Abstract

This article deals with Pieter de Hooch’s enigmatic painting Woman holding a basket with beans in a garden of 1661 (Kunstmuseum, Basel), and, more specifically, with the identity of the man depicted on the window shutter of the building in the foreground of the painting. The author argues that this portrait, which was hidden behind a layer of paint for a long time and only uncovered sometime between 1913-1927, represents the Emperor Charles V, whose portrait still decorates many buildings in the Netherlands. It is also argued that the building in the background of the painting can be typified as a ‘hofje’ or almshouse, and that its architecture resembles that of the Leiden Eva van Hoogeveenshofje, built by the architect Arent van ‘s-Gravesande in the 1650s.

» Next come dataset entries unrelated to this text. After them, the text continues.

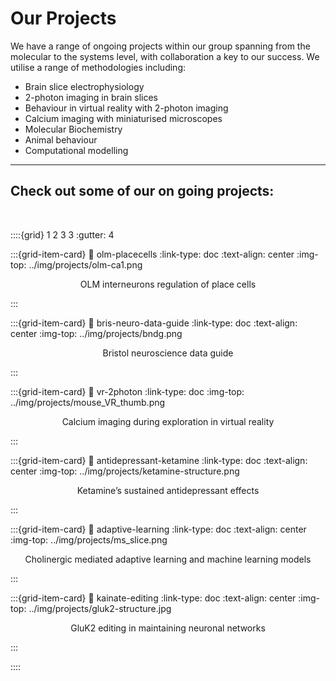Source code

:# Our Projects

We have a range of ongoing projects within our group spanning from the molecular to the systems level, with collaboration a key to our success.
We utilise a range of methodologies including:
- Brain slice electrophysiology 
- 2-photon imaging in brain slices
- Behaviour in virtual reality with 2-photon imaging 
- Calcium imaging with miniaturised microscopes
- Molecular Biochemistry 
- Animal behaviour
- Computational modelling 

---

## Check out some of our on going projects:

&nbsp;

::::{grid} 1 2 3 3
:gutter: 4

:::{grid-item-card}
:link: olm-placecells
:link-type: doc
:text-align: center
:img-top: ../img/projects/olm-ca1.png

<p style='text-align: center;'> OLM interneurons regulation of place cells </p> 

:::

:::{grid-item-card}
:link: bris-neuro-data-guide
:link-type: doc
:text-align: center
:img-top: ../img/projects/bndg.png

<p style='text-align: center;'> Bristol neuroscience data guide </p>
:::

:::{grid-item-card}
:link: vr-2photon
:link-type: doc
:img-top: ../img/projects/mouse_VR_thumb.png
<p style='text-align: center;'> Calcium imaging during exploration in virtual reality </p> 
:::

:::{grid-item-card}
:link: antidepressant-ketamine
:link-type: doc
:text-align: center
:img-top: ../img/projects/ketamine-structure.png

<p style='text-align: center;'> Ketamine’s sustained antidepressant effects </p>
:::

:::{grid-item-card}
:link: adaptive-learning
:link-type: doc
:text-align: center
:img-top: ../img/projects/ms_slice.png

<p style='text-align: center;'> Cholinergic mediated adaptive learning and machine learning models </p>
:::


:::{grid-item-card}
:link: kainate-editing
:link-type: doc
:text-align: center
:img-top: ../img/projects/gluk2-structure.jpg

<p style='text-align: center;'> GluK2 editing in maintaining neuronal networks </p>
:::


::::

This suggests that De Hooch did not only paint locations in Delft and Amsterdam, but also in Leiden. The Dutch Republic’s seventeenth-century ‘hofjes’ were renowned, eliciting praise from foreign visitors, not only because of the way the Dutch Calvinist elite took care of the needy but also because of their superb architecture that enhanced the beauty of the Republic’s cities. Interestingly, De Hooch painted a servant girl in the garden of the almshouse, which at first may seem incongruous with an institution intended for the poor. However, as will be shown, residents of almshouses in the seventeenth-century Dutch Republic were not as poor as is generally thought. Some were even quite well-off and did indeed keep servants. In fact, some contemporaries even likened the Dutch almshouses to palaces. The portrait of the emperor on the window shutter may thus have criticised this type of ‘poor relief’ and could well have been intended to bring out the resemblance between the ‘hofje’ and an emperor’s palace. The word ‘hofje ‘ after all means ‘small court’. As such an overt criticism is unique in De Hooch’s oeuvre, it may have been the artist himself who blotted the emperor’s portrait out, thus changing the image into a straightforward genre scene. It was precisely this type of scene that was to bring De Hooch some success following his move to Amsterdam in 1660.